Hyperparameter optimization

Settings of the ML methods were adjusted iteratively according to their performance on the development set consisting of data from 2014. Grid search and random search were used to optimise the hyperparameters. The former algorithm exhaustively evaluates all the combinations of hyperparameter values within a specified range and step size. The latter search randomly drew values from specified distributions and kept track of the best-performing ones. The two optimisation methods obtained equivalent sets of hyperparameters leading to almost identical performance of the predictive models, however, the random search converged faster. The models were evaluated based on the area under the receiver operating characteristic curve (AUC), which is a Se-Sp dependence curve. In general, models with AUC of 0.5 can be interpreted as performing similarly to a random guess, models with AUC larger than 0.7 obtain good performance while those with AUC above 0.9 are excellent predictors. The AUC was also used to select the best-performing ML method.

Variable importance

GBT and RF both provide levels of variable importance, referred to as mean decrease of gini impurity (MDG), calculated for every input variable. The details of importance calculation are given in the Scikit-learn package documentation33. The variable importance can be intuitively understood as a measure of how much the predictive performance of the model decreases when a specific input variable is removed. A larger decrease in performance implies higher importance of the variable. MDG on its own is not regarded as a robust importance metric, especially if data is intercorrelated i.e., input variables are correlated with each other. In that case, the ranking of input variables in the order of their importance can significantly change after one variable is removed. Iterative variable elimination (IVE), which is a meta-algorithm using MDG as a base importance metric, resolves this issue. IVE iteratively removes the least important input variables one by one, retrains the model and recomputes the MDG variable importance ranking at every step. In this manner, the final variable ranking, which is produced progressing from the least important to the most important variable, is robust to data intercorrelation. IVE was used in this study to obtain the input variable rankings for GBT and RF models.

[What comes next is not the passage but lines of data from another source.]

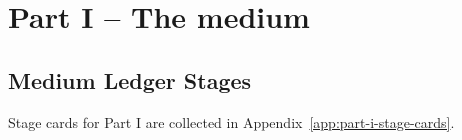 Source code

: \part{Part I -- The medium}

\chapter{Medium Ledger Stages}

Stage cards for Part I are collected in Appendix~\ref{app:part-i-stage-cards}.
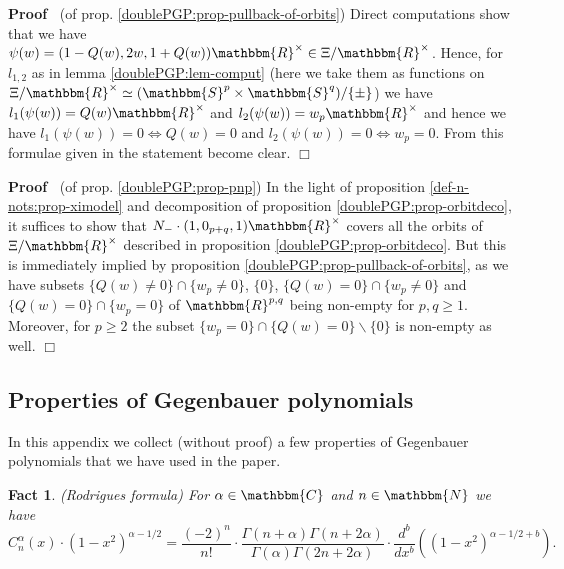 \documentclass{article}
\renewenvironment{proof}{\noindent\textbf{Proof\ }}{\hspace*{\fill}$\Box$\medskip}
\newtheorem{fact}[proposition]{Fact}
\theoremstyle{remark}
\begin{document}
\begin{proof}
  (of prop. \ref{doublePGP:prop-pullback-of-orbits}) Direct computations show
  that we have $\psi (w) = (1 - Q (w), 2 w, 1 + Q (w)) \mathbbm{R}^{\times}
  \in \Xi /\mathbbm{R}^{\times}$. Hence, for $l_{1, 2}$ as in lemma
  \ref{doublePGP:lem-comput} (here we take them as functions on $\Xi
  /\mathbbm{R}^{\times} \simeq (\mathbbm{S}^p \times \mathbbm{S}^q) / \{ \pm
  \}$) we have $l_1 (\psi (w)) = Q (w) \mathbbm{R}^{\times}$ and $l_2 (\psi
  (w)) = w_p \mathbbm{R}^{\times}$ and hence we have $l_1 (\psi (w)) = 0
  \Leftrightarrow Q (w) = 0$ and $l_2 (\psi (w)) = 0 \Leftrightarrow w_p = 0$.
  From this formulae given in the statement become clear.
\end{proof}

\begin{proof}
  (of prop. \ref{doublePGP:prop-pnp}) In the light of proposition
  \ref{def-n-nots:prop-ximodel} and decomposition of proposition
  \ref{doublePGP:prop-orbitdeco}, it suffices to show that $N_- \cdot (1, 0_{p
  + q}, 1) \mathbbm{R}^{\times}$ covers all the orbits of $\Xi
  /\mathbbm{R}^{\times}$ described in proposition
  \ref{doublePGP:prop-orbitdeco}. But this is immediately implied by
  proposition \ref{doublePGP:prop-pullback-of-orbits}, as we have subsets $\{
  Q (w) \neq 0 \} \cap \{ w_p \neq 0 \}$, $\{ 0 \}$, $\{ Q (w) = 0 \} \cap \{
  w_p \neq 0 \}$ and $\{ Q (w) = 0 \} \cap \{ w_p = 0 \}$ of $\mathbbm{R}^{p,
  q}$ being non-empty for $p, q \geqslant 1$. Moreover, for $p \geqslant 2$
  the subset $\{ w_p = 0 \} \cap \{ Q (w) = 0 \} \backslash \{ 0 \}$ is
  non-empty as well.
\end{proof}

\begin{appendices}
\section{Properties of Gegenbauer polynomials}\label{sec:gegenb}
In this appendix we collect (without proof) a few properties of Gegenbauer
polynomials that we have used in the paper.

\begin{fact}
\label{gegenb:fact-rodgigues}(Rodrigues formula) For $\alpha \in
\mathbbm{C}$ and $n \in \mathbbm{N}$ we have
\[ C^{\alpha}_n (x) \cdot (1 - x^2)^{\alpha - 1 / 2} = \frac{(- 2)^n}{n!}
   \cdot \frac{\Gamma (n + \alpha) \Gamma (n + 2 \alpha)}{\Gamma (\alpha)
   \Gamma (2 n + 2 \alpha)} \cdot \frac{d^b}{d x^b} ((1 - x^2)^{\alpha - 1 / 2
   + b}) . \]
   \end{fact}
\end{appendices}
\end{document}
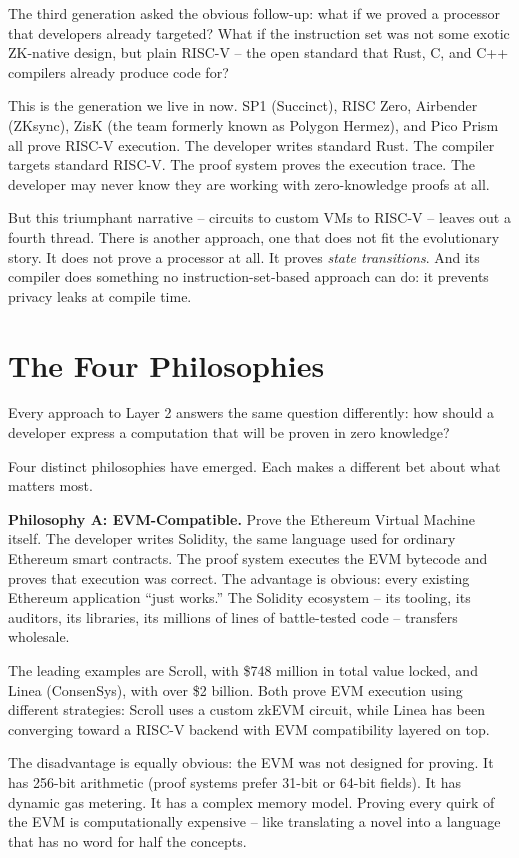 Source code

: \documentclass[
  11pt,
  openany]{report}
\renewcommand{\textbf}[1]{{\bfseries\color{MidnightBold}#1}}
\begin{document}
The third generation asked the obvious follow-up: what if we proved a processor
that developers already targeted? What if the instruction set was not some
exotic ZK-native design, but plain RISC-V -- the open standard that Rust, C, and
C++ compilers already produce code for?

This is the generation we live in now. SP1 (Succinct), RISC Zero, Airbender
(ZKsync), ZisK (the team formerly known as Polygon Hermez), and Pico Prism all
prove RISC-V execution. The developer writes standard Rust. The compiler targets
standard RISC-V. The proof system proves the execution trace. The developer may
never know they are working with zero-knowledge proofs at all.

But this triumphant narrative -- circuits to custom VMs to RISC-V -- leaves out
a fourth thread. There is another approach, one that does not fit the
evolutionary story. It does not prove a processor at all. It proves \emph{state
transitions}. And its compiler does something no instruction-set-based approach
can do: it prevents privacy leaks at compile time.

\section{The Four Philosophies}\label{the-four-philosophies}

Every approach to Layer 2 answers the same question differently: how should a
developer express a computation that will be proven in zero knowledge?

Four distinct philosophies have emerged. Each makes a different bet about what
matters most.

\textbf{Philosophy A: EVM-Compatible.} Prove the Ethereum Virtual Machine
itself. The developer writes Solidity, the same language used for ordinary
Ethereum smart contracts. The proof system executes the EVM bytecode and proves
that execution was correct. The advantage is obvious: every existing Ethereum
application ``just works.'' The Solidity ecosystem -- its tooling, its auditors,
its libraries, its millions of lines of battle-tested code -- transfers
wholesale.

The leading examples are Scroll, with \$748 million in total value locked, and
Linea (ConsenSys), with over \$2 billion. Both prove EVM execution using
different strategies: Scroll uses a custom zkEVM circuit, while Linea has been
converging toward a RISC-V backend with EVM compatibility layered on top.

The disadvantage is equally obvious: the EVM was not designed for proving. It
has 256-bit arithmetic (proof systems prefer 31-bit or 64-bit fields). It has
dynamic gas metering. It has a complex memory model. Proving every quirk of the
EVM is computationally expensive -- like translating a novel into a language
that has no word for half the concepts.
\end{document}
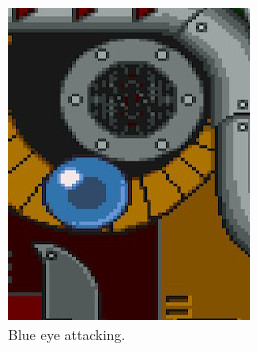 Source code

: \begin{figure}[htp]
\begin{figure}[htp]
\begin{subfigure}[t]{0.30\linewidth}
		\includegraphics[width=\linewidth]{figures/X1/Sigma_stages/Rangda_blue.jpg}
		\caption{Blue eye attacking.}
	\end{subfigure}
	\begin{subfigure}[t]{0.30\linewidth}
		\centering

\end{subfigure}
\end{figure}
\end{figure}
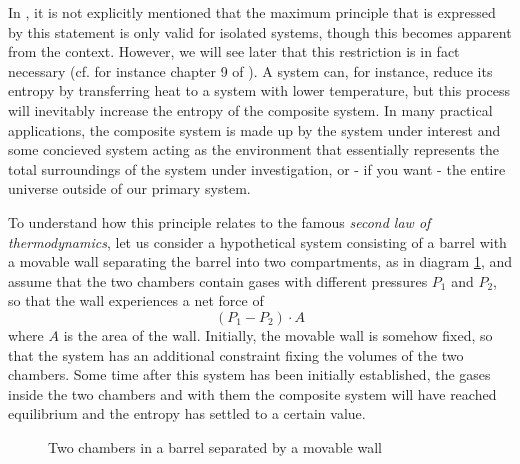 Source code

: \documentclass[a4paper, draft]{article}
\theoremstyle{own}
\theoremstyle{remark}
\begin{document}
In \cite{Callen}, it is not explicitly mentioned that the maximum principle that is expressed by this statement is only valid for isolated systems, though this becomes apparent from the context. However, we will see later that this restriction is in fact necessary (cf. for instance chapter 9 of \cite{Sweden}). A system can, for instance, reduce its entropy by transferring heat to a system with lower temperature, but this process will inevitably increase the entropy of the composite system. In many practical applications, the composite system is made up by the system under interest and some concieved system acting as the environment that essentially represents the total surroundings of the system under investigation, or - if you want - the entire universe outside of our primary system.

To understand how this principle relates to the famous {\em second law of thermodynamics}, let us consider a hypothetical system consisting of a barrel with a movable wall separating the barrel into two compartments, as in diagram \ref{fig:MovableWall}, and assume that the two chambers contain gases with different pressures $P_1$ and $P_2$, so that the wall experiences a net force of
$$
(P_1 - P_2) \cdot A
$$ 
where $A$ is the area of the wall. Initially, the movable wall is somehow fixed, so that the system has an additional constraint fixing the volumes of the two chambers. Some time after this system has been initially established, the gases inside the two chambers and with them the composite system will have reached equilibrium and the entropy has settled to a certain value. 

\begin{figure}[ht]
	\begin{center}
	\end{center}
	\caption{Two chambers in a barrel separated by a movable wall}
	\label{fig:MovableWall}
\end{figure}
\end{document}
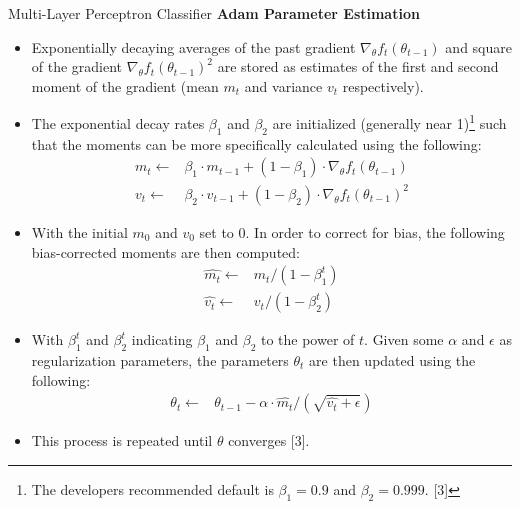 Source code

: \documentclass[titlepage,leqno]{beamer}%
\begin{document}
\begin{frame}{Multi-Layer Perceptron Classifier}
\tiny
\textbf{Adam Parameter Estimation}

\begin{itemize}
	\item Exponentially decaying averages of the past gradient $\nabla_\theta f_t(\theta_{t-1})$ and 
	square of the gradient $\nabla_\theta f_t(\theta_{t-1})^2$ are stored as estimates of the first 
	and second moment of the gradient (mean $m_t$ and variance $v_t$ respectively).
	\item The exponential decay rates $\beta_1$ and $\beta_2$ are initialized (generally near 1)\footnote{The 
	developers recommended default is $\beta_1 = 0.9$ and $\beta_2 = 0.999$. [3]} such that the moments can be 
	more specifically calculated using the following:
	\begin{align*}
	m_t \leftarrow& \beta_1 \cdot m_{t-1} + (1-\beta_1)\cdot \nabla_\theta f_t(\theta_{t-1})\\
	v_t \leftarrow& \beta_2 \cdot v_{t-1} + (1-\beta_2)\cdot \nabla_\theta f_t(\theta_{t-1})^2 
	\end{align*}
	\item With the initial $m_0$ and $v_0$ set to 0. In order to correct for bias, the following bias-corrected 
	moments are then computed:
	\begin{align*}
	\hat{m_t} \leftarrow& m_t/(1-\beta_1^t)\\
	\hat{v_t} \leftarrow& v_t/(1-\beta_2^t)
	\end{align*}
	\item With $\beta_1^t$ and $\beta_2^t$ indicating $\beta_1$ and $\beta_2$ to the power of $t$. 
	Given some $\alpha$ and $\epsilon$ as regularization parameters, the parameters $\theta_t$ are then 
	updated using the following:
	\begin{align*}
	\theta_t \leftarrow& \theta_{t-1} - \alpha \cdot \hat{m_t}/(\sqrt{\hat{v_t}+\epsilon})
	\end{align*}
	\item This process is repeated until $\theta$ converges [3].
\end{itemize}

\end{frame}
\end{document}

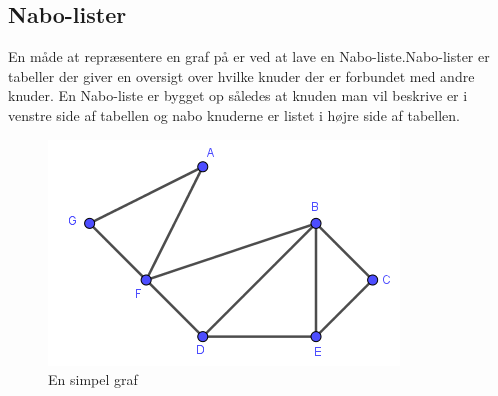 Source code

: \subsection{Nabo-lister}
En måde at repræsentere en graf på er ved at lave en Nabo-liste.Nabo-lister er tabeller der giver en oversigt over hvilke knuder der er forbundet med andre knuder. En Nabo-liste er bygget op således at knuden man vil beskrive er i venstre side af tabellen og nabo knuderne er listet i højre side af tabellen. 

\begin{exmp}
	\begin{figure}
	\centering
	\includegraphics[scale=0.5]{fig/img/Nabolisteeks1}
	\caption{En simpel graf}
	\end{figure}
\end{exmp} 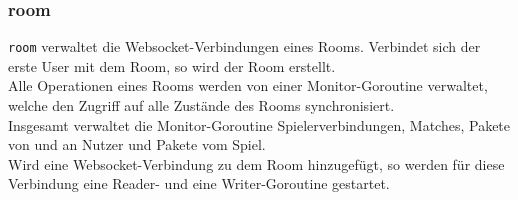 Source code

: \subsubsection{room}
\verb+room+ verwaltet die Websocket-Verbindungen eines Rooms. Verbindet sich der erste User mit dem Room, so wird der Room erstellt. \\
Alle Operationen eines Rooms werden von einer Monitor-Goroutine verwaltet, welche den Zugriff auf alle Zustände des Rooms synchronisiert. \\
Insgesamt verwaltet die Monitor-Goroutine Spielerverbindungen, Matches, Pakete von und an Nutzer und Pakete vom Spiel. \\
Wird eine Websocket-Verbindung zu dem Room hinzugefügt, so werden für diese Verbindung eine Reader- und eine Writer-Goroutine gestartet.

Decision threshold optimization

All four ML methods used in this study produced a continuous output value between zero and one, where zero corresponds to bTB-free herd and one refers to a future breakdown. A larger value corresponds to a higher level of confidence that a farm will experience a breakdown. In the real-world application of a model, a binary result (positive or negative) is required. The output can be dichotomised by a decision threshold, such that all values below the threshold are considered negative and the values equal or larger than the threshold give positive results. There is a trade-off between HSe and HSp; too low a threshold leads to high HSe sacrificing HSp, and too high a threshold decreases HSe while improving HSp. An acceptable level of HSp is context-dependent and in the case of bTB testing it can be assumed to be equal to the HSp of the herd-level SICCT test. In this study, the observed HSe and HSp of the herd-level SICCT test were calculated for the development set of 2014 data. These values were then used to optimise the decision threshold of the model. A threshold value causing the HSe of the model to be equal to the HSe of the herd-level SICCT test was found using the grid search. This threshold value corresponds to the HSp which is higher than the HSp of the herd-level SICCT test. A second threshold value leading to a HSp which is equal to the HSp of the herd-level SICCT test was found too. In this case, the HSe of the model was higher than the HSe of the herd-level SICCT test. The final decision threshold of the predictive model was set to the mean of the two threshold values and resulted in the HSe and HSp, which were both higher comparing to the herd-level SICCT test alone. The threshold value optimised with 2014 development data was also used in the testing phase.

Hypothesis testing

To test whether the performance of the best ML model was significantly better than the herd-level SICCT test alone, both their HSes and HSps were compared. A paired samples Student’s t-test was applied to the distributions of HSe and HSp to test if the mean HSe of the ML model was significantly larger than the mean HSe of the herd-level SICCT test, and whether the mean HSp of the model was larger than the mean HSp of the herd-level SICCT test. The distributions were obtained by randomly splitting the testing set of 2015 data into 100 disjoint subsets. Then, the breakdown predictions were made for each of the subsets, and the HSe and HSp were calculated for the herd-level SICCT test and for the ML predictions separately in every testing subset. The HSe distribution of the ML model was compared to the HSe distribution of the herd-level SICCT test and the HSp distribution of the model was compared to the HSp distribution of the herd-level SICCT test to provide the corresponding probability values (p-values). The distributions were also used to calculate confidence intervals (CIs) of mean HSe and HSp obtained by the herd-level SICCT test and the best ML model.

Data availability

Land Cover Map 2015 and CHESS meteorology dataset used in this study are available in the UK Centre for Ecology & Hydrology repository, SICCT test results and cattle movement data analysed during this study are available in the SAM system and the Cattle Tracing System (CTS), respectively. These data are available only with permission of Department for Environment, Food, and Rural Affairs (DEFRA) – Animal and Plant Health Agency (APHA).

Code availability

The computer code used in this study is available from the authors upon request.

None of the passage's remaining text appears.